SEO is Search Engine Optimization

Playing in Googlebots Sandbox with Slurp, Teoma, & MSNbot - Spiders Display Differing Personalities

There has been endless webmaster speculation and worry about the so-called "Google Sandbox" - the indexing time delay for new domain names - rumored to last for at least 45 days from the date of first "discovery" by Googlebot. This recognized listing delay came to be called the "Google Sandbox effect."

Ruminations on the algorithmic elements of this sandbox time delay have ranged widely since the indexing delay was first noticed in spring of 2004. Some believe it to be an issue of one single element of good search engine optimization such as linking campaigns. Link building has been the focus of most discussion, but others have focused on the possibility of size of a new site or internal linking structure or just specific time delays as most relevant algorithmic elements.

Rather than contribute to this speculation and further muddy the Sandbox, we'll be looking at a case study of a site on a new domain name, established May 11, 2005 and the specific site structure, submissions activity, external and internal linking. We'll see how this plays out in search engine spider activity vs. indexing dates at the top four search engines.

Ready? We'll give dates and crawler action in daily lists and see how this all plays out on this single new site over time.

* May 11, 2005 Basic text on large site posted on newly purchased domain name and going live by days end. Search friendly structure implemented with text linking making full discovery of all content possible by robots.
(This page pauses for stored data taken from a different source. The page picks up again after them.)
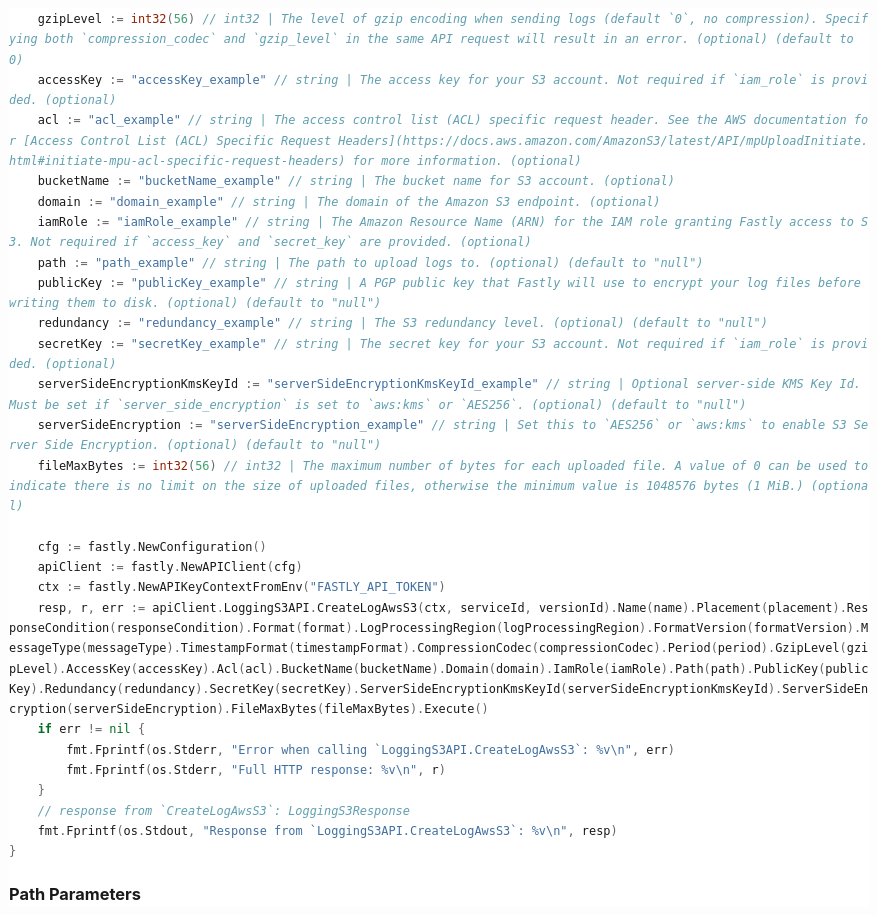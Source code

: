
 ```go
    gzipLevel := int32(56) // int32 | The level of gzip encoding when sending logs (default `0`, no compression). Specifying both `compression_codec` and `gzip_level` in the same API request will result in an error. (optional) (default to 0)
    accessKey := "accessKey_example" // string | The access key for your S3 account. Not required if `iam_role` is provided. (optional)
    acl := "acl_example" // string | The access control list (ACL) specific request header. See the AWS documentation for [Access Control List (ACL) Specific Request Headers](https://docs.aws.amazon.com/AmazonS3/latest/API/mpUploadInitiate.html#initiate-mpu-acl-specific-request-headers) for more information. (optional)
    bucketName := "bucketName_example" // string | The bucket name for S3 account. (optional)
    domain := "domain_example" // string | The domain of the Amazon S3 endpoint. (optional)
    iamRole := "iamRole_example" // string | The Amazon Resource Name (ARN) for the IAM role granting Fastly access to S3. Not required if `access_key` and `secret_key` are provided. (optional)
    path := "path_example" // string | The path to upload logs to. (optional) (default to "null")
    publicKey := "publicKey_example" // string | A PGP public key that Fastly will use to encrypt your log files before writing them to disk. (optional) (default to "null")
    redundancy := "redundancy_example" // string | The S3 redundancy level. (optional) (default to "null")
    secretKey := "secretKey_example" // string | The secret key for your S3 account. Not required if `iam_role` is provided. (optional)
    serverSideEncryptionKmsKeyId := "serverSideEncryptionKmsKeyId_example" // string | Optional server-side KMS Key Id. Must be set if `server_side_encryption` is set to `aws:kms` or `AES256`. (optional) (default to "null")
    serverSideEncryption := "serverSideEncryption_example" // string | Set this to `AES256` or `aws:kms` to enable S3 Server Side Encryption. (optional) (default to "null")
    fileMaxBytes := int32(56) // int32 | The maximum number of bytes for each uploaded file. A value of 0 can be used to indicate there is no limit on the size of uploaded files, otherwise the minimum value is 1048576 bytes (1 MiB.) (optional)

    cfg := fastly.NewConfiguration()
    apiClient := fastly.NewAPIClient(cfg)
    ctx := fastly.NewAPIKeyContextFromEnv("FASTLY_API_TOKEN")
    resp, r, err := apiClient.LoggingS3API.CreateLogAwsS3(ctx, serviceId, versionId).Name(name).Placement(placement).ResponseCondition(responseCondition).Format(format).LogProcessingRegion(logProcessingRegion).FormatVersion(formatVersion).MessageType(messageType).TimestampFormat(timestampFormat).CompressionCodec(compressionCodec).Period(period).GzipLevel(gzipLevel).AccessKey(accessKey).Acl(acl).BucketName(bucketName).Domain(domain).IamRole(iamRole).Path(path).PublicKey(publicKey).Redundancy(redundancy).SecretKey(secretKey).ServerSideEncryptionKmsKeyId(serverSideEncryptionKmsKeyId).ServerSideEncryption(serverSideEncryption).FileMaxBytes(fileMaxBytes).Execute()
    if err != nil {
        fmt.Fprintf(os.Stderr, "Error when calling `LoggingS3API.CreateLogAwsS3`: %v\n", err)
        fmt.Fprintf(os.Stderr, "Full HTTP response: %v\n", r)
    }
    // response from `CreateLogAwsS3`: LoggingS3Response
    fmt.Fprintf(os.Stdout, "Response from `LoggingS3API.CreateLogAwsS3`: %v\n", resp)
}
```

### Path Parameters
Home page updated with 10 new text content pages added daily. Submitted site at Google's "Add URL" submission page.

* May 12 - 14 - No visits by Slurp, MSNbot, Teoma or Google. (Slurp is Yahoo's spider and Teoma is from Ask Jeeves) Posted link on WebSite101 to new domain at Publish101.com

* May 15 - Googlebot arrives and eagerly crawls 245 pages on new domain after looking for, but not finding the robots.txt file. Oooops! Gotta add that robots.txt file!

* May 16 - Googlebot returns for 5 more pages and stops. Slurp greedily gobbles 1480 pages and 1892 bad links! Those bad links were caused by our email masking meant to keep out bad bots. How ironic slurp likes these.

* May 17 - Slurp finds 1409 more masking links & only 209 new content pages. MSNbot visits for the first time and asks for robots.txt 75 times during the day, but leaves when it finds that file missing! Finally get around to add robots.txt by days end & stop slurp crawling email masking links and let MSNbot know it's safe to come in!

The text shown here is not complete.